The Influence of the TiO2 Structure on the Formation of Gold Nanoparticles

Abstract

Supported gold nanoparticles have been of interest in the catalytic industry for decades since Au particles (< 5 nm) supported on metal oxides exhibit a high catalytic activity under mild or even ambient conditions for catalytic reactions such as CO oxidation. Yet, the exact formation of gold nanoparticles on support material remains unclear. In this thesis the influence of titania supports, with distinctive crystal structures, internal pore-structure and porosity including specific surface areas, on the formation of gold nanoparticles is investigated. Titania structures were successfully synthesized by using modified sol-gel procedures based on methods from literature. First, supports with both a pure rutile and anatase crystal structure, as well as an amorphous phase are investigated.
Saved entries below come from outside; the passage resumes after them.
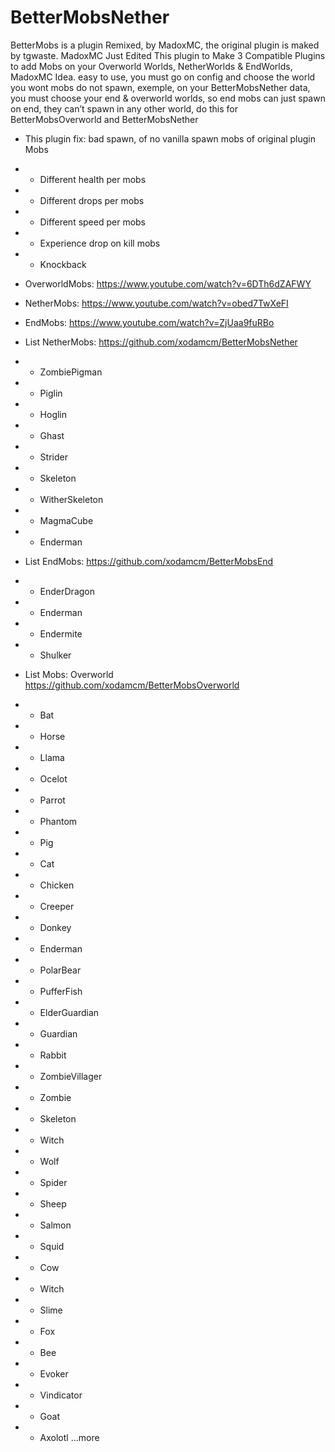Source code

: # BetterMobsNether
BetterMobs is a plugin Remixed, by MadoxMC, the original plugin is maked by tgwaste.
MadoxMC Just Edited This plugin to Make 3 Compatible Plugins to add Mobs on your Overworld Worlds, NetherWorlds &amp; EndWorlds, 
MadoxMC Idea.
easy to use, you must go on config and choose the world you wont mobs  do not spawn,  exemple, on your BetterMobsNether data, you must choose your end &amp; overworld worlds, so end mobs can just spawn on end, they can’t spawn in any other world, do this for BetterMobsOverworld and BetterMobsNether 
- This plugin fix: bad spawn, of no vanilla spawn mobs of original plugin Mobs 
- - Different health per mobs 
- - Different drops per mobs
- - Different speed per mobs 
- - Experience drop on kill mobs
- - Knockback 

- OverworldMobs: https://www.youtube.com/watch?v=6DTh6dZAFWY
- NetherMobs: https://www.youtube.com/watch?v=obed7TwXeFI
- EndMobs: https://www.youtube.com/watch?v=ZjUaa9fuRBo

- List NetherMobs: https://github.com/xodamcm/BetterMobsNether
-    - ZombiePigman 
-    - Piglin 
-    - Hoglin 
-    - Ghast 
-    - Strider 
-    - Skeleton 
-    - WitherSkeleton 
-    - MagmaCube 
-    - Enderman 

- List EndMobs: https://github.com/xodamcm/BetterMobsEnd
-    - EnderDragon 
-    - Enderman 
-    - Endermite 
-    - Shulker

- List Mobs: Overworld https://github.com/xodamcm/BetterMobsOverworld
-    - Bat
-    - Horse
-    - Llama
-    - Ocelot
-    - Parrot
-    - Phantom
-    - Pig
-    - Cat
-    - Chicken
-    - Creeper
-    - Donkey
-    - Enderman
-    - PolarBear
-    - PufferFish
-    - ElderGuardian
-    - Guardian
-    - Rabbit
-    - ZombieVillager
-    - Zombie
-    - Skeleton
-    - Witch
-    - Wolf
-    - Spider
-    - Sheep
-    - Salmon
-    - Squid
-    - Cow
-    - Witch
-    - Slime
-    - Fox
-    - Bee
-    - Evoker 
-    - Vindicator
-    - Goat
-    - Axolotl
...more
    


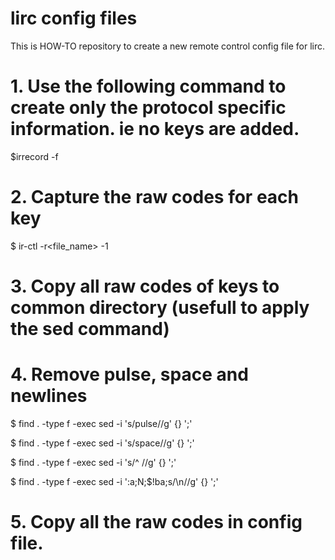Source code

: # lirc config files

This is HOW-TO repository to create a new remote control config file for lirc.

# 1. Use the following command to create only the protocol specific information. ie no keys are added.

$irrecord -f 

# 2. Capture the raw codes for each key

$ ir-ctl -r<file_name> -1

# 3. Copy all raw codes of keys to common directory (usefull to apply the sed command)

# 4. Remove pulse, space and newlines

$ find . -type f -exec sed -i 's/pulse//g' {} ';'

$ find . -type f -exec sed -i 's/space//g' {} ';'

$ find . -type f -exec sed -i 's/^ //g' {} ';'

$ find . -type f -exec sed -i ':a;N;$!ba;s/\n//g' {} ';'

# 5. Copy all the raw codes in config file.
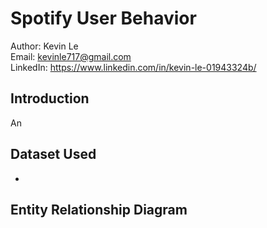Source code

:# Spotify User Behavior

Author: Kevin Le\
Email: kevinle717@gmail.com\
LinkedIn: https://www.linkedin.com/in/kevin-le-01943324b/

## Introduction
An 


## Dataset Used
- 

## Entity Relationship Diagram
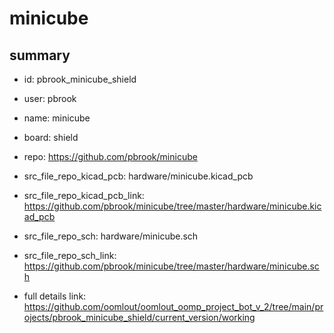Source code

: # minicube
 
## summary 
* id: pbrook_minicube_shield
* user: pbrook
* name: minicube
* board: shield
* repo: https://github.com/pbrook/minicube
* src_file_repo_kicad_pcb: hardware/minicube.kicad_pcb
* src_file_repo_kicad_pcb_link: https://github.com/pbrook/minicube/tree/master/hardware/minicube.kicad_pcb


* src_file_repo_sch: hardware/minicube.sch
* src_file_repo_sch_link: https://github.com/pbrook/minicube/tree/master/hardware/minicube.sch
* full details link: https://github.com/oomlout/oomlout_oomp_project_bot_v_2/tree/main/projects/pbrook_minicube_shield/current_version/working  







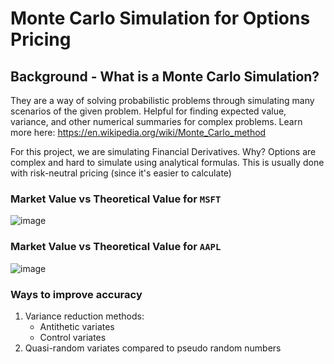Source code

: # Monte Carlo Simulation for Options Pricing

## Background - What is a Monte Carlo Simulation?
They are a way of solving probabilistic problems through simulating many scenarios 
of the given problem. Helpful for finding expected value, variance, and other numerical
summaries for complex problems. Learn more here: https://en.wikipedia.org/wiki/Monte_Carlo_method

For this project, we are simulating Financial Derivatives. Why? Options
are complex and hard to simulate using analytical formulas. This is usually done with risk-neutral
pricing (since it's easier to calculate)

### Market Value vs Theoretical Value for `MSFT`
![image](https://github.com/TimothyW553/Monte-Carlo-Options-Pricing/assets/31230953/09d944d3-6bc4-40d0-8f72-4287e391fd60)

### Market Value vs Theoretical Value for `AAPL`
![image](https://github.com/TimothyW553/Monte-Carlo-Options-Pricing/assets/31230953/e5a89849-6693-4916-851f-18a2ce25da44)

### Ways to improve accuracy
 1. Variance reduction methods:
    - Antithetic variates
    - Control variates
 2. Quasi-random variates compared to pseudo random numbers
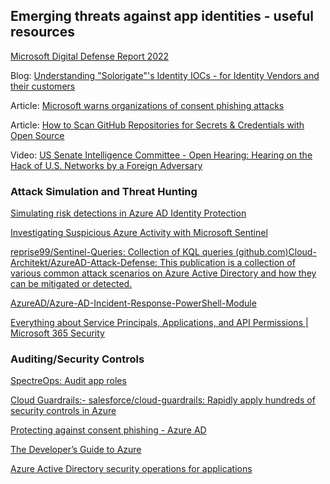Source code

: ## Emerging threats against app identities - useful resources

[Microsoft Digital Defense Report 2022](https://aka.ms/mddr)

Blog: [Understanding "Solorigate"'s Identity IOCs - for Identity Vendors and their customers](https://techcommunity.microsoft.com/t5/microsoft-entra-azure-ad-blog/understanding-quot-solorigate-quot-s-identity-iocs-for-identity/ba-p/2007610)

Article: [Microsoft warns organizations of consent phishing attacks](https://www.techrepublic.com/topic/security/)

Article: [How to Scan GitHub Repositories for Secrets & Credentials with Open Source](https://www.conjur.org/blog/how-to-scan-github-repositories-for-secrets-credentials-with-open-source/)

Video: [US Senate Intelligence Committee - Open Hearing: Hearing on the Hack of U.S. Networks by a Foreign Adversary](https://www.intelligence.senate.gov/hearings/open-hearing-hearing-hack-us-networks-foreign-adversary)

### Attack Simulation and Threat Hunting

[Simulating risk detections in Azure AD Identity Protection](https://learn.microsoft.com/en-us/azure/active-directory/identity-protection/howto-identity-protection-simulate-risk)

[Investigating Suspicious Azure Activity with Microsoft Sentinel](https://techcommunity.microsoft.com/t5/microsoft-sentinel-blog/investigating-suspicious-azure-activity-with-microsoft-sentinel/ba-p/2985699)

[reprise99/Sentinel-Queries: Collection of KQL queries (github.com)Cloud-Architekt/AzureAD-Attack-Defense: This publication is a collection of various common attack scenarios on Azure Active Directory and how they can be mitigated or detected.](https://github.com/Cloud-Architekt/AzureAD-Attack-Defense)

[AzureAD/Azure-AD-Incident-Response-PowerShell-Module](https://github.com/AzureAD/Azure-AD-Incident-Response-PowerShell-Module)

[Everything about Service Principals, Applications, and API Permissions | Microsoft 365 Security](https://m365internals.com/2021/07/24/everything-about-service-principals-applications-and-api-permissions/)


### Auditing/Security Controls

[SpectreOps: Audit app roles](https://gist.github.com/andyrobbins/7c3dd62e6ed8678c97df9565ff3523fb)

[Cloud Guardrails:- salesforce/cloud-guardrails: Rapidly apply hundreds of security controls in Azure](https://github.com/salesforce/cloud-guardrails)

[Protecting against consent phishing - Azure AD](https://learn.microsoft.com/en-us/azure/active-directory/manage-apps/protect-against-consent-phishing)

[The Developer’s Guide to Azure](https://azure.microsoft.com/en-us/resources/whitepapers/developer-guide-to-azure/?WT.mc_id=AZ-MVP-5004251)

[Azure Active Directory security operations for applications](https://learn.microsoft.com/en-us/azure/active-directory/fundamentals/security-operations-applications)


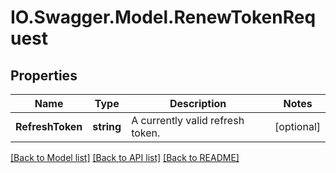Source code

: # IO.Swagger.Model.RenewTokenRequest
## Properties

Name | Type | Description | Notes
------------ | ------------- | ------------- | -------------
**RefreshToken** | **string** | A currently valid refresh token. | [optional] 

[[Back to Model list]](../README.md#documentation-for-models) [[Back to API list]](../README.md#documentation-for-api-endpoints) [[Back to README]](../README.md)

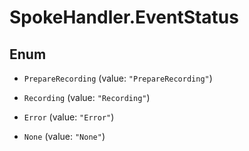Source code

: # SpokeHandler.EventStatus

## Enum


* `PrepareRecording` (value: `"PrepareRecording"`)

* `Recording` (value: `"Recording"`)

* `Error` (value: `"Error"`)

* `None` (value: `"None"`)



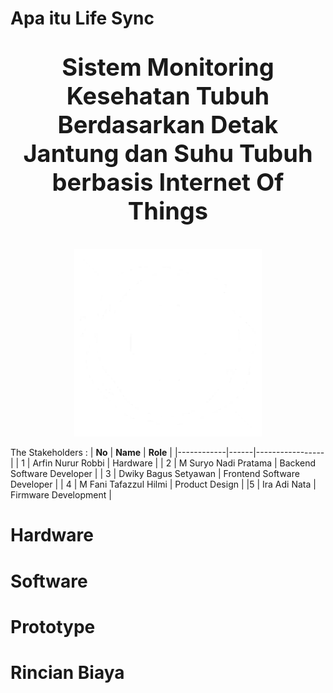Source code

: # Apa itu Life Sync
<p align="center" style="font-size:38px"><strong>Sistem Monitoring Kesehatan Tubuh Berdasarkan Detak Jantung dan Suhu Tubuh berbasis Internet Of Things</strong></p>

<p align="center">
  <img src="https://github.com/suryoknadi/life-sync/raw/main/Devour.jpg" alt="Devour Image" width="300"/>
</p>

The Stakeholders :
| **No**       | **Name**  | **Role**      |
|------------|------|-----------------|
| 1      | Arfin Nurur Robbi   | Hardware        |
| 2        | M Suryo Nadi Pratama   | Backend Software Developer        |
| 3    | Dwiky Bagus Setyawan   | Frontend Software Developer       |
| 4 | M Fani Tafazzul Hilmi | Product Design |
|5 | Ira Adi Nata | Firmware Development |

# Hardware

# Software

# Prototype

# Rincian Biaya
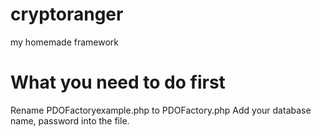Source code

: # cryptoranger
my homemade framework

# What you need to do first

  Rename PDOFactoryexample.php to PDOFactory.php
  Add your database name, password into the file.
  
 
 
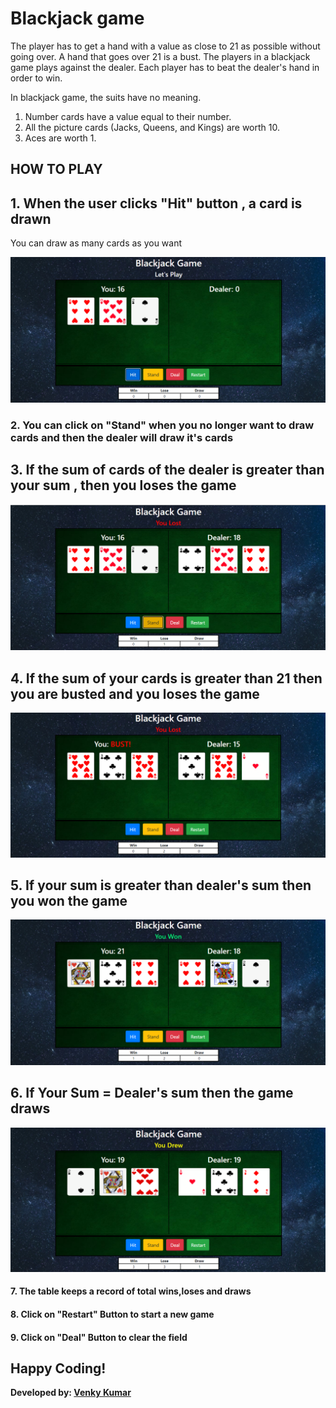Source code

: # Blackjack game
The player has to get a hand with a value as close to 21 as possible without going over. 
A hand that goes over 21 is a bust. 
The players in a blackjack game plays against the dealer. Each player has to beat the dealer's hand in order to win.

In blackjack game, the suits have no meaning. 
1. Number cards have a value equal to their number.
2. All the picture cards (Jacks, Queens, and Kings) are worth 10. 
3. Aces are worth 1.


## HOW TO PLAY

## 1. When the user clicks "Hit" button , a card is drawn
You can draw as many cards as you want

![](img1.PNG)

### 2. You can click on "Stand" when you no longer want to draw cards and then the dealer will draw it's cards

## 3. If the sum of cards of the dealer is greater than your sum , then you loses the game

![](img2.PNG)


## 4. If the sum of your cards is greater than 21 then you are busted and you loses the game

![](img3.PNG)

## 5. If your sum is greater than dealer's sum then you won the game

![](img4.PNG)

## 6. If Your Sum = Dealer's sum then the game draws

![](img5.PNG)

#### 7. The table keeps a record of total wins,loses and draws

#### 8. Click on "Restart" Button to start a new game

#### 9. Click on "Deal" Button to clear the field

## Happy Coding!

<strong>Developed by: <a href="https://github.com/BoddepallyVenkatesh06">Venky Kumar</a>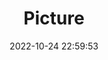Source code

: ---
weight: 1
images:
- /images/edited/152.jpeg
title: Picture
date: 2022-10-24 22:59:53
tags: [luminar neo,work,person]
---
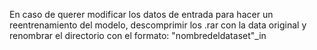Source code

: En caso de querer modificar los datos de entrada para hacer un reentrenamiento
del modelo, descomprimir los .rar con la data original y renombrar el directorio con el 
formato: "nombredeldataset"_in
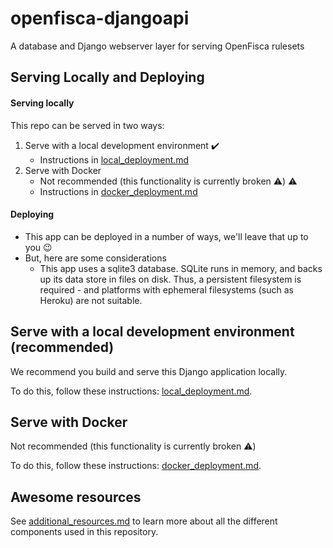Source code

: # openfisca-djangoapi

A database and Django webserver layer for serving OpenFisca rulesets

## Serving Locally and Deploying

#### Serving locally
This repo can be served in two ways:
1) Serve with a local development environment :heavy_check_mark:
   - Instructions in [local_deployment.md](docs/local_deployment.md)
2) Serve with Docker
   - Not recommended (this functionality is currently broken :warning:) :warning:
   - Instructions in [docker_deployment.md](docs/docker_deployment.md) 


#### Deploying
- This app can be deployed in a number of ways, we'll leave that up to you :wink:
- But, here are some considerations
   - This app uses a sqlite3 database. SQLite runs in memory, and backs up its data store in files on disk. Thus, a persistent filesystem is required - and platforms with ephemeral filesystems (such as Heroku) are not suitable.
 

## Serve with a local development environment (recommended)
We recommend you build and serve this Django application locally.

To do this, follow these instructions: [local_deployment.md](docs/local_deployment.md).

## Serve with Docker
Not recommended (this functionality is currently broken :warning:)

To do this, follow these instructions: [docker_deployment.md](docs/docker_deployment.md).


## Awesome resources

See [additional_resources.md](docs/additional_resources.md) to learn more about all the different components used in this repository.
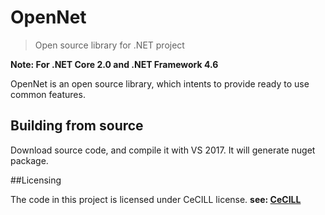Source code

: # OpenNet
> Open source library for .NET project

**Note: For .NET Core 2.0 and .NET Framework 4.6**

OpenNet is an open source library, which intents to provide ready to use common features.


## Building from source

Download source code, and compile it with VS 2017. It will generate nuget package.

##Licensing

The code in this project is licensed under CeCILL license.
**see: [CeCILL](http://www.cecill.info/)**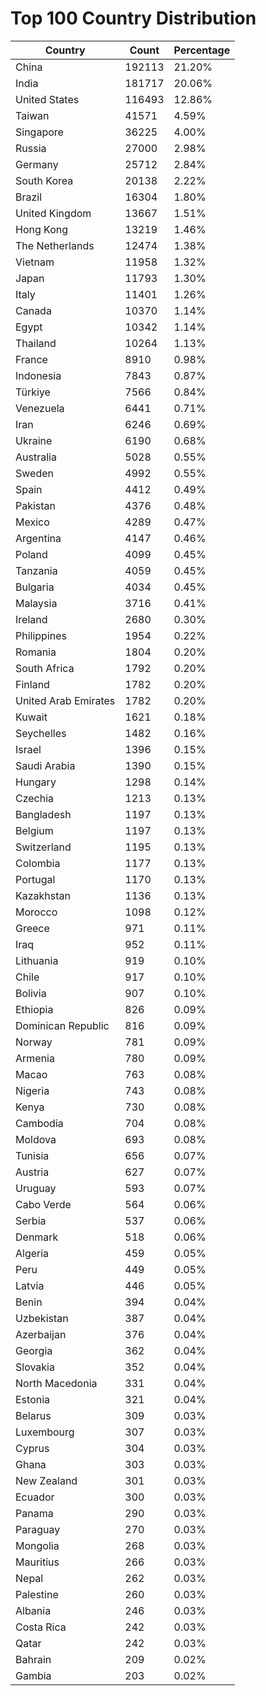 # Top 100 Country Distribution
| Country | Count | Percentage |
|----|----|----|
| China | 192113 | 21.20% |
| India | 181717 | 20.06% |
| United States | 116493 | 12.86% |
| Taiwan | 41571 | 4.59% |
| Singapore | 36225 | 4.00% |
| Russia | 27000 | 2.98% |
| Germany | 25712 | 2.84% |
| South Korea | 20138 | 2.22% |
| Brazil | 16304 | 1.80% |
| United Kingdom | 13667 | 1.51% |
| Hong Kong | 13219 | 1.46% |
| The Netherlands | 12474 | 1.38% |
| Vietnam | 11958 | 1.32% |
| Japan | 11793 | 1.30% |
| Italy | 11401 | 1.26% |
| Canada | 10370 | 1.14% |
| Egypt | 10342 | 1.14% |
| Thailand | 10264 | 1.13% |
| France | 8910 | 0.98% |
| Indonesia | 7843 | 0.87% |
| Türkiye | 7566 | 0.84% |
| Venezuela | 6441 | 0.71% |
| Iran | 6246 | 0.69% |
| Ukraine | 6190 | 0.68% |
| Australia | 5028 | 0.55% |
| Sweden | 4992 | 0.55% |
| Spain | 4412 | 0.49% |
| Pakistan | 4376 | 0.48% |
| Mexico | 4289 | 0.47% |
| Argentina | 4147 | 0.46% |
| Poland | 4099 | 0.45% |
| Tanzania | 4059 | 0.45% |
| Bulgaria | 4034 | 0.45% |
| Malaysia | 3716 | 0.41% |
| Ireland | 2680 | 0.30% |
| Philippines | 1954 | 0.22% |
| Romania | 1804 | 0.20% |
| South Africa | 1792 | 0.20% |
| Finland | 1782 | 0.20% |
| United Arab Emirates | 1782 | 0.20% |
| Kuwait | 1621 | 0.18% |
| Seychelles | 1482 | 0.16% |
| Israel | 1396 | 0.15% |
| Saudi Arabia | 1390 | 0.15% |
| Hungary | 1298 | 0.14% |
| Czechia | 1213 | 0.13% |
| Bangladesh | 1197 | 0.13% |
| Belgium | 1197 | 0.13% |
| Switzerland | 1195 | 0.13% |
| Colombia | 1177 | 0.13% |
| Portugal | 1170 | 0.13% |
| Kazakhstan | 1136 | 0.13% |
| Morocco | 1098 | 0.12% |
| Greece | 971 | 0.11% |
| Iraq | 952 | 0.11% |
| Lithuania | 919 | 0.10% |
| Chile | 917 | 0.10% |
| Bolivia | 907 | 0.10% |
| Ethiopia | 826 | 0.09% |
| Dominican Republic | 816 | 0.09% |
| Norway | 781 | 0.09% |
| Armenia | 780 | 0.09% |
| Macao | 763 | 0.08% |
| Nigeria | 743 | 0.08% |
| Kenya | 730 | 0.08% |
| Cambodia | 704 | 0.08% |
| Moldova | 693 | 0.08% |
| Tunisia | 656 | 0.07% |
| Austria | 627 | 0.07% |
| Uruguay | 593 | 0.07% |
| Cabo Verde | 564 | 0.06% |
| Serbia | 537 | 0.06% |
| Denmark | 518 | 0.06% |
| Algeria | 459 | 0.05% |
| Peru | 449 | 0.05% |
| Latvia | 446 | 0.05% |
| Benin | 394 | 0.04% |
| Uzbekistan | 387 | 0.04% |
| Azerbaijan | 376 | 0.04% |
| Georgia | 362 | 0.04% |
| Slovakia | 352 | 0.04% |
| North Macedonia | 331 | 0.04% |
| Estonia | 321 | 0.04% |
| Belarus | 309 | 0.03% |
| Luxembourg | 307 | 0.03% |
| Cyprus | 304 | 0.03% |
| Ghana | 303 | 0.03% |
| New Zealand | 301 | 0.03% |
| Ecuador | 300 | 0.03% |
| Panama | 290 | 0.03% |
| Paraguay | 270 | 0.03% |
| Mongolia | 268 | 0.03% |
| Mauritius | 266 | 0.03% |
| Nepal | 262 | 0.03% |
| Palestine | 260 | 0.03% |
| Albania | 246 | 0.03% |
| Costa Rica | 242 | 0.03% |
| Qatar | 242 | 0.03% |
| Bahrain | 209 | 0.02% |
| Gambia | 203 | 0.02% |
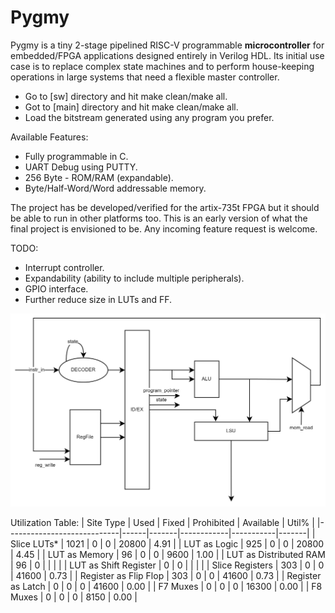 # Pygmy

Pygmy is a tiny 2-stage pipelined RISC-V programmable **microcontroller** for embedded/FPGA applications designed entirely in Verilog HDL. Its initial use case is to replace complex state machines and to perform house-keeping operations in large systems that need a flexible master controller.

* Go to [sw] directory and hit make clean/make all.
* Got to [main] directory and hit make clean/make all.
* Load the bitstream generated using any program you prefer.

Available Features:
* Fully programmable in C.
* UART Debug using PUTTY.
* 256 Byte - ROM/RAM (expandable).
* Byte/Half-Word/Word addressable memory.

The project has be developed/verified for the artix-735t FPGA but it should be able to run in other platforms too.
This is an early version of what the final project is envisioned to be. Any incoming feature request is welcome.

TODO:
* Interrupt controller.
* Expandability (ability to include multiple peripherals).
* GPIO interface.
* Further reduce size in LUTs and FF.
  
<img src="./PYGMY.svg">

Utilization Table:
|          Site Type         | Used | Fixed | Prohibited | Available | Util% |
|----------------------------|------|-------|------------|-----------|-------|
| Slice LUTs*                | 1021 |     0 |          0 |     20800 |  4.91 |
|   LUT as Logic             |  925 |     0 |          0 |     20800 |  4.45 |
|   LUT as Memory            |   96 |     0 |          0 |      9600 |  1.00 |
|     LUT as Distributed RAM |   96 |     0 |            |           |       |
|     LUT as Shift Register  |    0 |     0 |            |           |       |
| Slice Registers            |  303 |     0 |          0 |     41600 |  0.73 |
|   Register as Flip Flop    |  303 |     0 |          0 |     41600 |  0.73 |
|   Register as Latch        |    0 |     0 |          0 |     41600 |  0.00 |
| F7 Muxes                   |    0 |     0 |          0 |     16300 |  0.00 |
| F8 Muxes                   |    0 |     0 |          0 |      8150 |  0.00 |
Additionally, the commercially available Degussa P25, containing a mix of the anatase and rutile crystal structure is used as a support. Furthermore, in order to investigate the influence of the support porosity and surface area, three titania aerogels containing a range of low, intermediate and high surface area are used. At last, two mesoporous titania supports with an ordered and disordered internal pore-structure are investigated. The gold loading on these titania supports is carried out with ion-adsorption of a cationic gold precursor. The results indicated that the specific crystal structure of the support is an important factor in the formation of gold nanoparticles. Moreover, gold deposited on titania aerogels containing a low, intermediate and high surface area resulted in a few striking differences, including differently shaped gold particles on the low surface area aerogel, and more similar size distributions on the intermediate and high surface area aerogels. At last, the organization of the internal pore-structure did not significantly influence the gold nanoparticles, since a similar gold particle size distribution was observed on both titania structures. Thus, the crystal structure of titania supports influences the formation of gold nanoparticles, while the organization of the internal pore-structure is not of significant influence. Further, titania aerogels containing a low porosity and surface area contain differently shaped gold nanoparticles compared to aerogels with higher porosities and surface areas.